- [WORK ORDER] Lines from the opening of the material through the line containing "Hello everyone! -0.160779689" must be duplicated word for word. Pictures are not.

- [DATA FOR PROCESSING]
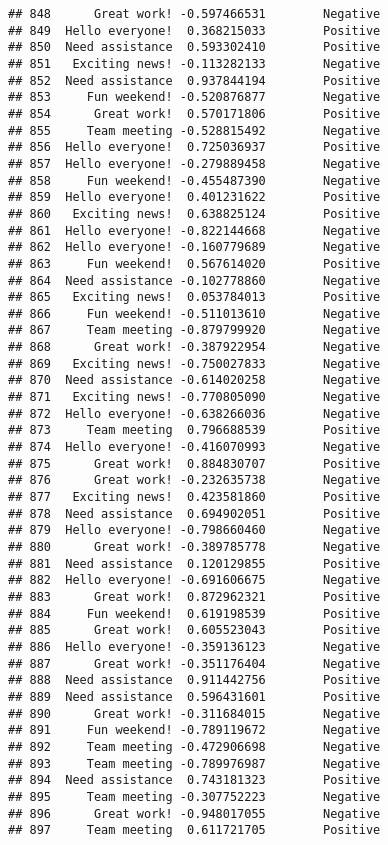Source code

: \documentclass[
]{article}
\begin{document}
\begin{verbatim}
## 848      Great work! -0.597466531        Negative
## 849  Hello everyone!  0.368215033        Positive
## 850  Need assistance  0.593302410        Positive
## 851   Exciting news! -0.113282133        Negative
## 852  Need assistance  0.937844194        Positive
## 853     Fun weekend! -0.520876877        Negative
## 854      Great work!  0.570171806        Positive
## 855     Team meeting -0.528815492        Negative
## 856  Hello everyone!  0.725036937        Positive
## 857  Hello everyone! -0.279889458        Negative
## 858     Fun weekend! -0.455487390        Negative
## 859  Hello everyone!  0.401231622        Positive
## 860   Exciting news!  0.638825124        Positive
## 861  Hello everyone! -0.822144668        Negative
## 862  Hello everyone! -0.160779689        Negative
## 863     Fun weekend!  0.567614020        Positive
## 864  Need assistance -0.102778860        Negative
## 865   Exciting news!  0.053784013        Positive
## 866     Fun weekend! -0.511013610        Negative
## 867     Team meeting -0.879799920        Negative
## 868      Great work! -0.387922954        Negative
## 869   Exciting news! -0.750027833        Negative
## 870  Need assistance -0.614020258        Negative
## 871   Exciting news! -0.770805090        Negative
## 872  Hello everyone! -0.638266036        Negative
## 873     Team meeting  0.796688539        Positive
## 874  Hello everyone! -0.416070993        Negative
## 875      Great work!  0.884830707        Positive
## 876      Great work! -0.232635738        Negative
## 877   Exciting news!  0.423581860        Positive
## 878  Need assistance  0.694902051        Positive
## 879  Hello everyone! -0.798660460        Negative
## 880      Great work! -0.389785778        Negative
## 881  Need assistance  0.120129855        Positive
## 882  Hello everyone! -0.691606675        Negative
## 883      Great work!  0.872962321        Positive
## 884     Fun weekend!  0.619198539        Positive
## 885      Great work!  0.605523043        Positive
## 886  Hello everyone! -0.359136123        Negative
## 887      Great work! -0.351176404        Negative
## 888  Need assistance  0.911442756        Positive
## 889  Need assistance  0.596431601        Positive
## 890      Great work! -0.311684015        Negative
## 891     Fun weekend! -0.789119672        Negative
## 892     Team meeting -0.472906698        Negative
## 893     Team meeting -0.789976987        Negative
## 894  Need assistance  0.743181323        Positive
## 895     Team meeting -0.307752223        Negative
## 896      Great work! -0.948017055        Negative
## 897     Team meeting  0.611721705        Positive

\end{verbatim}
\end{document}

- [ANSWER TO THIS TASK]
Source code

: \documentclass[
]{article}
\begin{document}
\begin{verbatim}
## 848      Great work! -0.597466531        Negative
## 849  Hello everyone!  0.368215033        Positive
## 850  Need assistance  0.593302410        Positive
## 851   Exciting news! -0.113282133        Negative
## 852  Need assistance  0.937844194        Positive
## 853     Fun weekend! -0.520876877        Negative
## 854      Great work!  0.570171806        Positive
## 855     Team meeting -0.528815492        Negative
## 856  Hello everyone!  0.725036937        Positive
## 857  Hello everyone! -0.279889458        Negative
## 858     Fun weekend! -0.455487390        Negative
## 859  Hello everyone!  0.401231622        Positive
## 860   Exciting news!  0.638825124        Positive
## 861  Hello everyone! -0.822144668        Negative
## 862  Hello everyone! -0.160779689        Negative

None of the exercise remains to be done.